### ACTIVITY
From the listing below, pull out the lines that hold "содержащей".

= Beginning of Section =

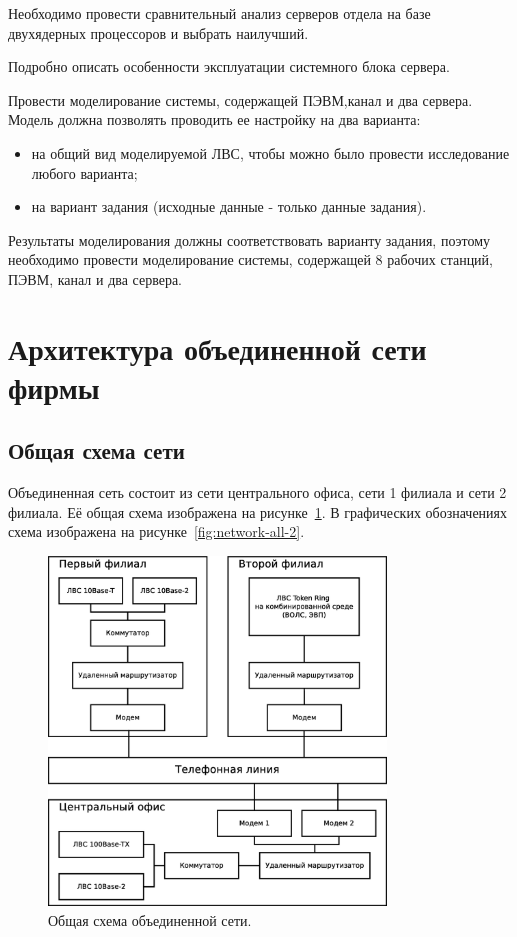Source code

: \documentclass[russian,utf8,emptystyle]{eskdtext}
\begin{document}
Необходимо провести сравнительный анализ серверов отдела на базе двухядерных процессоров  и выбрать наилучший.

Подробно описать особенности эксплуатации  системного блока сервера.

Провести моделирование системы, содержащей ПЭВМ,канал и два сервера. Модель должна позволять проводить ее настройку на два варианта:
\begin{itemize}
\item на общий вид моделируемой ЛВС, чтобы можно было провести исследование любого варианта;
\item на вариант задания (исходные данные - только данные задания). 
\end{itemize}

Результаты моделирования должны соответствовать варианту задания, поэтому  необходимо провести  моделирование системы, содержащей 8 рабочих станций, ПЭВМ, канал и два сервера.

\clearpage
\section{Архитектура объединенной сети фирмы}
\subsection{Общая схема сети}
Объединенная сеть состоит из сети центрального офиса, сети 1 филиала и сети 2 филиала. Её общая схема изображена на рисунке~\ref{fig:network-all}. В графических обозначениях схема изображена на рисунке~\ref{fig:network-all-2}.

\begin{figure}[h!]
\centering
\includegraphics[width = 0.8\textwidth]{network-all}
\caption{Общая схема объединенной сети.}
\label{fig:network-all}
\end{figure}
\end{document}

= End of Section =

### RESPONSE AREA
Провести моделирование системы, содержащей ПЭВМ,канал и два сервера. Модель должна позволять проводить ее настройку на два варианта:
Результаты моделирования должны соответствовать варианту задания, поэтому  необходимо провести  моделирование системы, содержащей 8 рабочих станций, ПЭВМ, канал и два сервера.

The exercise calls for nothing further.